A customer conducts transaction at an Agribank office in Hanoi__Photo: VNA

The State Bank of Vietnam (SBV) has raised the 2025 credit growth target for credit institutions and pressed ahead with lending rate cuts, in a move aimed at boosting capital flows into the economy and meeting the Government’s ambitious GDP growth goal of 8.3-8.5 percent this year.

The decision comes as system-wide credit expanded by about 10 percent in January-July, signaling stronger capital absorption and a clearer economic rebound compared to last year.

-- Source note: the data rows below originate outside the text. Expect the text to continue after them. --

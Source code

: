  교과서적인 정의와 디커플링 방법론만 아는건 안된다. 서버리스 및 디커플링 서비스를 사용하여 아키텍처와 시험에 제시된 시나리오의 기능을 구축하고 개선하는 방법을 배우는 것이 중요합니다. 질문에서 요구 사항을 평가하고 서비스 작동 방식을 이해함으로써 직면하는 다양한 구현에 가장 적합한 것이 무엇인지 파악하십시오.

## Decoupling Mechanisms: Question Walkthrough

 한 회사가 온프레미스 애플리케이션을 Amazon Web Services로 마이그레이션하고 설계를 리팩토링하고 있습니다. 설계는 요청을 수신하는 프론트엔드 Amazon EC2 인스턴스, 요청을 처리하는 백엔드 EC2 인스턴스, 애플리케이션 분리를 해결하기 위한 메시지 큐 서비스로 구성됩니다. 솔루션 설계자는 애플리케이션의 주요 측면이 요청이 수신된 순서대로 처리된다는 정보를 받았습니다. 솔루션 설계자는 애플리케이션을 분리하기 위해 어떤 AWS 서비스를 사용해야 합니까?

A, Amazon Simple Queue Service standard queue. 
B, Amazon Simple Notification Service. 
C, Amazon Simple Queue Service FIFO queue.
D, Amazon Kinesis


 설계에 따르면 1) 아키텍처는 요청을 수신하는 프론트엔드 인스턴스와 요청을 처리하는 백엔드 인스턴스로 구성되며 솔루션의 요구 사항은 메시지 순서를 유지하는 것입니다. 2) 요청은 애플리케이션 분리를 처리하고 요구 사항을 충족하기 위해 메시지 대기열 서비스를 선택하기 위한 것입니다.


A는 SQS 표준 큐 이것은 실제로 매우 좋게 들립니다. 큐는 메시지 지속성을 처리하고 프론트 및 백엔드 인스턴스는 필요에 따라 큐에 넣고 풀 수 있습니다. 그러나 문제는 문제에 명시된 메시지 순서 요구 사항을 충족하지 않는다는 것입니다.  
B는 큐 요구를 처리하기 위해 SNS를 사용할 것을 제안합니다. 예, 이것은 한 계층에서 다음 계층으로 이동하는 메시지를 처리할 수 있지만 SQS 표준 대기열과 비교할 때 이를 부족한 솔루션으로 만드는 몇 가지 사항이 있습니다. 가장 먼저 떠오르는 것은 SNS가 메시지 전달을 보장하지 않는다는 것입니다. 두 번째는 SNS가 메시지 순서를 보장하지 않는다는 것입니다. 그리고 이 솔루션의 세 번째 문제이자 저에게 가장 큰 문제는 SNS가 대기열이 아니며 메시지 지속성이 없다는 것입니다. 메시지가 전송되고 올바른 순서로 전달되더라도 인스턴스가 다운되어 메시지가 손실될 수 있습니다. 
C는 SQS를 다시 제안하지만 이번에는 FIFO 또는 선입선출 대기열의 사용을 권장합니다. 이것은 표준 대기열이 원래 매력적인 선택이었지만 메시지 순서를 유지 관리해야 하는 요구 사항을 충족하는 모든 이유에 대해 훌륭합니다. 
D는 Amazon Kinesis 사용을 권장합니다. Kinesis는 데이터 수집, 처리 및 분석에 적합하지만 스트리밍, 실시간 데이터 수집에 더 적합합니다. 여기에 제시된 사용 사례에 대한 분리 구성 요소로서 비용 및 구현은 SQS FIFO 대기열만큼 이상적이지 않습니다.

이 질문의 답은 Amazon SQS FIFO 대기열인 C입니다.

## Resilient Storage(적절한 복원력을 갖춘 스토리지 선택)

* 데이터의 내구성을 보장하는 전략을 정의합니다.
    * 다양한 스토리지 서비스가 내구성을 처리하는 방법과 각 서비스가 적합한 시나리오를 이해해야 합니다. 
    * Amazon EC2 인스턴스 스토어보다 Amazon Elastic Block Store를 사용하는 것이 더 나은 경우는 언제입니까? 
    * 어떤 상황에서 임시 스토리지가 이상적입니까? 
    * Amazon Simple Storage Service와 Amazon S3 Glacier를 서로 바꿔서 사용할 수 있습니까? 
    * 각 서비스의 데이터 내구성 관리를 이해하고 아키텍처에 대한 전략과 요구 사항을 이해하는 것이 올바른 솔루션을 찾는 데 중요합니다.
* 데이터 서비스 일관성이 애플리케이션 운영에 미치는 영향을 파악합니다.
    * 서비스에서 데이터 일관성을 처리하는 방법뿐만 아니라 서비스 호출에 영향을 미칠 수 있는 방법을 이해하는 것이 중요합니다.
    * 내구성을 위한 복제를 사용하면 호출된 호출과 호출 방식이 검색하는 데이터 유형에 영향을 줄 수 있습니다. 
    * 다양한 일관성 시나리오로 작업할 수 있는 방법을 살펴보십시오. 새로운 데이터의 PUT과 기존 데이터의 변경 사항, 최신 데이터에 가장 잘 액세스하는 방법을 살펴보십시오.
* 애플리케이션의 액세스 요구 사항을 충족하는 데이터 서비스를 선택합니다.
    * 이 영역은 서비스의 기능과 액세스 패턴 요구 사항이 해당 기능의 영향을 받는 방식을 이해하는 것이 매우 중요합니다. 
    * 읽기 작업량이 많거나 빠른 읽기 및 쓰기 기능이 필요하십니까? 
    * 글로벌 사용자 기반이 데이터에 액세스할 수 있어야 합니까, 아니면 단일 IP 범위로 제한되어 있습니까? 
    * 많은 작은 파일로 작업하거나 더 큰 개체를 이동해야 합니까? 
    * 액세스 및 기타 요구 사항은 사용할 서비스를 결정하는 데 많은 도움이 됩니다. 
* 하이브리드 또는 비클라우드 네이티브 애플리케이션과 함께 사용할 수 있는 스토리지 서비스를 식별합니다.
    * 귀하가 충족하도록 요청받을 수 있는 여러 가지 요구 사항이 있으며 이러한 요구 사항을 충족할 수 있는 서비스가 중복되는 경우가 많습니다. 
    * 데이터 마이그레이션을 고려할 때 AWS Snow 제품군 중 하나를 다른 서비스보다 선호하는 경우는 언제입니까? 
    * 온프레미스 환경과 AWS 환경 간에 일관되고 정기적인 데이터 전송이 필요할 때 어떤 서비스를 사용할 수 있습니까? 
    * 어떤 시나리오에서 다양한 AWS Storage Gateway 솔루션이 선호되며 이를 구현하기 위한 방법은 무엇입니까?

Compared with 2024, when credit growth at this point was only 6 percent, this year’s result reflects a clear recovery, driven by decisive policy changes that have boosted investor confidence and capital demand, said Assoc. Prof. Dr. Pham Thi Hoang Anh, Vice President of the Banking Academy.

However, she stressed that credit expansion must be paired with quality control, directing loans to production, priority sectors, and new growth drivers.

Assoc. Prof. Dr. Nguyen Thuong Lang, senior lecturer at the National Economics University, said achieving GDP growth of 8.3-8.5 percent this year would require credit growth in the remaining months to be 1.8-2.3 times higher than in the first seven months. He emphasized improving credit quality, especially in green, high-tech, and innovation projects, along with lowering lending rates to stimulate demand and boost economic activity.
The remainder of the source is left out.